**Exercise materials**
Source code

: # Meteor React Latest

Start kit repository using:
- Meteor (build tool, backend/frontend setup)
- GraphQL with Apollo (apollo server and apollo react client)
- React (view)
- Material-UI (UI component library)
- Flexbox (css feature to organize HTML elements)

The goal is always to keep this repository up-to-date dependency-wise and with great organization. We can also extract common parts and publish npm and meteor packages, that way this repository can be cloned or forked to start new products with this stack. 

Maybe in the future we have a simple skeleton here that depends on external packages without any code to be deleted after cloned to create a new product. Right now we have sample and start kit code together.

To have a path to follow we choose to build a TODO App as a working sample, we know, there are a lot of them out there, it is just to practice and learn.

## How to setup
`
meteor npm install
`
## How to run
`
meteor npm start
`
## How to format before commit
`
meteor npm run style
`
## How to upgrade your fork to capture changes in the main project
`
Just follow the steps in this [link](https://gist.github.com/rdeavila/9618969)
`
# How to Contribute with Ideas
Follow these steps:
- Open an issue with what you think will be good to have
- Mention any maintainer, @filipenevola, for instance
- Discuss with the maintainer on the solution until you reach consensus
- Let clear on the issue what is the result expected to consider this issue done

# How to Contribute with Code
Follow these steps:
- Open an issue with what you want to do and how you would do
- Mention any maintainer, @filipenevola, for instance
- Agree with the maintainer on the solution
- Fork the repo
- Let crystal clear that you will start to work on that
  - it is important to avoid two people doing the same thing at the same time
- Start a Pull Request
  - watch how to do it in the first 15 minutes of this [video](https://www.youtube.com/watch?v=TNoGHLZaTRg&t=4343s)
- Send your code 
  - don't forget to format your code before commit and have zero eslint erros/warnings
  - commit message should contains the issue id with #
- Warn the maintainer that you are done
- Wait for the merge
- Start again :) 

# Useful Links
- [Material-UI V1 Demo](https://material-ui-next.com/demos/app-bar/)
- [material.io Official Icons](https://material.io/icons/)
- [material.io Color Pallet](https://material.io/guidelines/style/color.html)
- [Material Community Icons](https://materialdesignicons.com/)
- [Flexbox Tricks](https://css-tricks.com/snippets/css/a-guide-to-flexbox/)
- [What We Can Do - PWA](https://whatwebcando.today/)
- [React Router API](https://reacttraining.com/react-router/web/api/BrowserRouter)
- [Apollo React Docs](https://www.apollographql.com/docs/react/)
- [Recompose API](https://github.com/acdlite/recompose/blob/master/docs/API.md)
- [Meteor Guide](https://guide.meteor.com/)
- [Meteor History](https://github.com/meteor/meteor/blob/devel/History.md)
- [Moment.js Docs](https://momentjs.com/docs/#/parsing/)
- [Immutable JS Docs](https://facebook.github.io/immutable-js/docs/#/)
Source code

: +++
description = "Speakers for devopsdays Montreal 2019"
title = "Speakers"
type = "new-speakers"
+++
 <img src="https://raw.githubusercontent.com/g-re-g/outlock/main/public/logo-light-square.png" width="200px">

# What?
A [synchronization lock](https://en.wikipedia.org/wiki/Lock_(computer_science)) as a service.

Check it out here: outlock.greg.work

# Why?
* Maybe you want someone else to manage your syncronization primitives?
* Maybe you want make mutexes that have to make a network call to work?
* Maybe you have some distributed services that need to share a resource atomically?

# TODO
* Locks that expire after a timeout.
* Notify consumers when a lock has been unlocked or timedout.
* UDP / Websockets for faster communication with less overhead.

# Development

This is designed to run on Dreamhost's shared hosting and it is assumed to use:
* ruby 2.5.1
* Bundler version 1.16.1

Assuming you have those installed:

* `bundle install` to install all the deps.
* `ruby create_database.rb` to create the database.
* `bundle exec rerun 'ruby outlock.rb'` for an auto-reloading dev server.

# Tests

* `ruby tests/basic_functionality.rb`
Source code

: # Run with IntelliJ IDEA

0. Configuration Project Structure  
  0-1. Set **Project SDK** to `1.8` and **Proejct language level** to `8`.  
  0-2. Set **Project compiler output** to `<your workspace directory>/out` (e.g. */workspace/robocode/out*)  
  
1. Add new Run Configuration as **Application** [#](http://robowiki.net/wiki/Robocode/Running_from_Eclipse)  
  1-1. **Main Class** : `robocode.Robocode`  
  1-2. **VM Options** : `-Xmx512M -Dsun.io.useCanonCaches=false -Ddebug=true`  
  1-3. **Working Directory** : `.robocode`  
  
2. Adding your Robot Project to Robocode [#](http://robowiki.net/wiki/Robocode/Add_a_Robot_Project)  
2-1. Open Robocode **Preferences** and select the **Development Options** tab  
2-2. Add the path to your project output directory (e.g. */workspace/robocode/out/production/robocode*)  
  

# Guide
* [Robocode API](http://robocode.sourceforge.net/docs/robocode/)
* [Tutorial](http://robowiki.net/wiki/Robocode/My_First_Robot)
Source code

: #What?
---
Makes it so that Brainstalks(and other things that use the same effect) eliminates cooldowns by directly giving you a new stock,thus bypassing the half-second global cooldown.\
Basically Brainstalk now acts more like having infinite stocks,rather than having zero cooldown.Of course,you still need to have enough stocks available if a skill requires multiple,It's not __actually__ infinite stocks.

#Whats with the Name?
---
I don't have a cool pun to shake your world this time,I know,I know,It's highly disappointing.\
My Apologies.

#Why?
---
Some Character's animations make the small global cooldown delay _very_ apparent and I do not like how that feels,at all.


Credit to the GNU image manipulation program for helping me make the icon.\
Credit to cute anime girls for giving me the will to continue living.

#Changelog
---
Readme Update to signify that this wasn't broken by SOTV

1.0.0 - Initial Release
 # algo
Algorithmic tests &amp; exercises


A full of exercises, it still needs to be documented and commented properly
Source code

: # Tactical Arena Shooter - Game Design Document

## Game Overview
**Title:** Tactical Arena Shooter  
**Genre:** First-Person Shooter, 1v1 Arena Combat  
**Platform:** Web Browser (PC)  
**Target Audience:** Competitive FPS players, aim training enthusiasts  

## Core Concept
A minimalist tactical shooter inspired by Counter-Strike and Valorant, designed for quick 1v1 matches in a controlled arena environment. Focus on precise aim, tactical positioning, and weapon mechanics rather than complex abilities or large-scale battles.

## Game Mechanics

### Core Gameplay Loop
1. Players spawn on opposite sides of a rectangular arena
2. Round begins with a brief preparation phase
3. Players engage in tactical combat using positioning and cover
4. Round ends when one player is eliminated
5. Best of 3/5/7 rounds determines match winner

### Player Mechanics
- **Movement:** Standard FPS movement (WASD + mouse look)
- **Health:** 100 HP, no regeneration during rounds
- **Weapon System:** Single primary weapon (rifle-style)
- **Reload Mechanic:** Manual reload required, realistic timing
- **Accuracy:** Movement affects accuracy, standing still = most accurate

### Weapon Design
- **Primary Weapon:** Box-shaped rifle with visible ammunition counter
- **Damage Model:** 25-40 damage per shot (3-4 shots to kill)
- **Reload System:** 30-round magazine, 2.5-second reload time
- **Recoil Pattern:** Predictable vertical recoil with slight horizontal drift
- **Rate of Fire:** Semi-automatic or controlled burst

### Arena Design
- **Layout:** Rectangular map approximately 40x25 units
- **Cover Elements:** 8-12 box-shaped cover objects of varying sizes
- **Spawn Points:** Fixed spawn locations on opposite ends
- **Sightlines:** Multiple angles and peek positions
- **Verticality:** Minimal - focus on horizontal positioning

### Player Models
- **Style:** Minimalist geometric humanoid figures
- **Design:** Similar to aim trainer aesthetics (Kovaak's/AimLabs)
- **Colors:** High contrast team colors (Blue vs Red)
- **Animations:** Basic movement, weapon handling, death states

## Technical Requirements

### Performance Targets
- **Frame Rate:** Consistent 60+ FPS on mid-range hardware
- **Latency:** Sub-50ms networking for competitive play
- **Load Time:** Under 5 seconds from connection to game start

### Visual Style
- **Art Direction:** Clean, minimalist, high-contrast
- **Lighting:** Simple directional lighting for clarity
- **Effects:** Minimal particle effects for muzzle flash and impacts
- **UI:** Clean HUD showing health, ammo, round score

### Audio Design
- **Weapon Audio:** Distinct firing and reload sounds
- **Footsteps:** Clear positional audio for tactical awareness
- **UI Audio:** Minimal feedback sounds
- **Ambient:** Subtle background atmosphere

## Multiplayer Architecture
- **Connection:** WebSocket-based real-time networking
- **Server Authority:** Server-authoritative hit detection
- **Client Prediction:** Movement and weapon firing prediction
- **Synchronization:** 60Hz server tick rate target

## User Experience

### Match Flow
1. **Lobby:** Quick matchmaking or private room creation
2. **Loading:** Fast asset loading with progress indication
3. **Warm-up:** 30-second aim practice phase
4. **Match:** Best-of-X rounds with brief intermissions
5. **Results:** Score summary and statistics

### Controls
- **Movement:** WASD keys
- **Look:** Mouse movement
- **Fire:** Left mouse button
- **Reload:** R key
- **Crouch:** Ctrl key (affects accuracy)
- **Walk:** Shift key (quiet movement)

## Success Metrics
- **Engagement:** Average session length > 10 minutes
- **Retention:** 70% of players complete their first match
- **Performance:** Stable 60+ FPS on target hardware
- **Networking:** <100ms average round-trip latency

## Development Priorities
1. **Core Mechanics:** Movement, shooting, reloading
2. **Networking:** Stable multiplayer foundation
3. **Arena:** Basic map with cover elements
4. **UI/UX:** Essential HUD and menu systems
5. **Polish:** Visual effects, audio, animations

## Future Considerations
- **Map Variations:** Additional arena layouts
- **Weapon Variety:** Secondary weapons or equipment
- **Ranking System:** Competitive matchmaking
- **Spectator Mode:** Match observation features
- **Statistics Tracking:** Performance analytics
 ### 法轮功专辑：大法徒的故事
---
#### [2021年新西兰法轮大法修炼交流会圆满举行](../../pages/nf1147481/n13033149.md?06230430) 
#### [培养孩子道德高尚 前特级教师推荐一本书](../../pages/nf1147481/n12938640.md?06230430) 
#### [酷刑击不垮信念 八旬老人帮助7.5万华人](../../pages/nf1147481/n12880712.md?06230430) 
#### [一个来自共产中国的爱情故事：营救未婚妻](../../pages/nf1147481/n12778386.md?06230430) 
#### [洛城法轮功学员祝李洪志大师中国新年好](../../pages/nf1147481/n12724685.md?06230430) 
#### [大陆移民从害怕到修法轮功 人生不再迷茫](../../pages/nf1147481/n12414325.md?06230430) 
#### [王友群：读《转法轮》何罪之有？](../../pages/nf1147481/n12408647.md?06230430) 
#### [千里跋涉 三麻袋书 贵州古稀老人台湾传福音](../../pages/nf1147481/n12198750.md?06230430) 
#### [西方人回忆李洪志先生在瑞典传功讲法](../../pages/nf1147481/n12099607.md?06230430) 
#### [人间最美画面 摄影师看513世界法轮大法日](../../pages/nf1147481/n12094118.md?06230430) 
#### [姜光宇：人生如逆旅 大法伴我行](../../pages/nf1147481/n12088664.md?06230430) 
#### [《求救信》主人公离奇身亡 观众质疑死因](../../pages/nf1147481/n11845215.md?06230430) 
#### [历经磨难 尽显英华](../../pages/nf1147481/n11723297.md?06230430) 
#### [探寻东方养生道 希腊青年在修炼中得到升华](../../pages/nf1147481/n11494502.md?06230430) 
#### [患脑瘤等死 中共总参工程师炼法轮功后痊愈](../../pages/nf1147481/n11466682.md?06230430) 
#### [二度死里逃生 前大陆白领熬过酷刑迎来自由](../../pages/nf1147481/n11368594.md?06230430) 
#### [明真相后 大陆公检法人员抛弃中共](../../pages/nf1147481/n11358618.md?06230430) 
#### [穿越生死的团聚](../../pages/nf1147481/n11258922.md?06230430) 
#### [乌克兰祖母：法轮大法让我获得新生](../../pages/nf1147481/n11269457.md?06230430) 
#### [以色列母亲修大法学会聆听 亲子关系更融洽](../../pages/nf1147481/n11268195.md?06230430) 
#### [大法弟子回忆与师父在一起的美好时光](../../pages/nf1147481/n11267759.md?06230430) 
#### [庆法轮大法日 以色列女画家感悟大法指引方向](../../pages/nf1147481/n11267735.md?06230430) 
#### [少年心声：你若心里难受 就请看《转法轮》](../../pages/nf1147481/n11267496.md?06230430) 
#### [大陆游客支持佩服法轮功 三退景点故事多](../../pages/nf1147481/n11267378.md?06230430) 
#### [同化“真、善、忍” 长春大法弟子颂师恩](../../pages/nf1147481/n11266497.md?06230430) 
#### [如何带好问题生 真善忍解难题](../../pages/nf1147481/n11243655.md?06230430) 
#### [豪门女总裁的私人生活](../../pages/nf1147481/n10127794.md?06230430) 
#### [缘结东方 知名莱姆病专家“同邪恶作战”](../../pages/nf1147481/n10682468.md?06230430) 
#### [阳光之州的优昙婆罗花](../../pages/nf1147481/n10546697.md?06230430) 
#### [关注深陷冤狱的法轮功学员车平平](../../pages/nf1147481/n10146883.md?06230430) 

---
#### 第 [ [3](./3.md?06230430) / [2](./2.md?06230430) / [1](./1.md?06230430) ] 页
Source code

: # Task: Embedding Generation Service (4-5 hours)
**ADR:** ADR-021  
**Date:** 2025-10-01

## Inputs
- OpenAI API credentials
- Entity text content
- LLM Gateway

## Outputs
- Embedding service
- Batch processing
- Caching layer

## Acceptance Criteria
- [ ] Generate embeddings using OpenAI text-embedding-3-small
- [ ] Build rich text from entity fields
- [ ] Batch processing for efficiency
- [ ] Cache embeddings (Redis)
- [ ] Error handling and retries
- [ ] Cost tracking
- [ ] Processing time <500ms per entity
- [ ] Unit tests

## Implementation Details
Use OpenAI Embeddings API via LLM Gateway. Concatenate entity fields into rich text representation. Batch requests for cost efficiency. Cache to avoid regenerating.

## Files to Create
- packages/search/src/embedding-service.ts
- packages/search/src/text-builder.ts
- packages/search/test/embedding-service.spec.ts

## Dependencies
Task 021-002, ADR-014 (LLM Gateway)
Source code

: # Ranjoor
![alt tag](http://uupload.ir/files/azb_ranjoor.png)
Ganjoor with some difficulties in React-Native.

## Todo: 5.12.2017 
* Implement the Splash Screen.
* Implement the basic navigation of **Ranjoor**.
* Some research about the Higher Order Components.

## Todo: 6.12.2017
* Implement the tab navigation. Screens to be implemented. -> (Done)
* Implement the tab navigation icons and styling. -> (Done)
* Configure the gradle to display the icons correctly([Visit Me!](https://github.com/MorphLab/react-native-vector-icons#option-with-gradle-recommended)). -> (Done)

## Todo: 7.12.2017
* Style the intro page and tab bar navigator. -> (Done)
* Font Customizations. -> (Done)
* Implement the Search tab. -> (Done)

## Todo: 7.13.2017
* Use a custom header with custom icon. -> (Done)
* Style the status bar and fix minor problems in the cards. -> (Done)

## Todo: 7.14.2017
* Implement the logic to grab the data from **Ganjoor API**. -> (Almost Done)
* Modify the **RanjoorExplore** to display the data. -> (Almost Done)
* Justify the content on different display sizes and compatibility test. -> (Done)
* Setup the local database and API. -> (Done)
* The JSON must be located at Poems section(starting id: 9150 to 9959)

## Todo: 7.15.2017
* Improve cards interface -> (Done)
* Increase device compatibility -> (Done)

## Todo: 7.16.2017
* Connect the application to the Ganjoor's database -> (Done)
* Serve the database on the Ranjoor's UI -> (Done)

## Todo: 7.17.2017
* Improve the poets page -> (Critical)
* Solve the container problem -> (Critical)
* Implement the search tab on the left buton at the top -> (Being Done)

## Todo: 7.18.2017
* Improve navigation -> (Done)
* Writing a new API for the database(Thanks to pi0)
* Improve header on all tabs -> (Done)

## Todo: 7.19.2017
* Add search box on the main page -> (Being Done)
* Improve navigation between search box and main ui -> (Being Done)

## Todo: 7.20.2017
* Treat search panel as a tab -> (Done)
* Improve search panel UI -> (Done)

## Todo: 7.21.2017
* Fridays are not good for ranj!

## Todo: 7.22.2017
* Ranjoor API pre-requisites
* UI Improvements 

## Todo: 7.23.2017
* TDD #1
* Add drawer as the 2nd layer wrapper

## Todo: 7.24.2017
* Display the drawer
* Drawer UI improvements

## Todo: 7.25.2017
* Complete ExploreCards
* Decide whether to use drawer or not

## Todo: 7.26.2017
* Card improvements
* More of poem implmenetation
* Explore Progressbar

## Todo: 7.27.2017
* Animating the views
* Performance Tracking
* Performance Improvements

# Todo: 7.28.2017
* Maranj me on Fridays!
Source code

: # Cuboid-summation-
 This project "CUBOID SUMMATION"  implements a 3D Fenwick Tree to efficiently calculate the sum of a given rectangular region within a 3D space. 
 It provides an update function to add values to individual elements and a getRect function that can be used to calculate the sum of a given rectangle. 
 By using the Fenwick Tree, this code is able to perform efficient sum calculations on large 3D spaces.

**Exercise**
Looking at the data above, write out exactly the lines that start at the one containing "2. Round begins" and end at the one containing "### Player Mechanics"; include both and nothing beyond.

**Solution for this problem**
2. Round begins with a brief preparation phase
3. Players engage in tactical combat using positioning and cover
4. Round ends when one player is eliminated
5. Best of 3/5/7 rounds determines match winner

### Player Mechanics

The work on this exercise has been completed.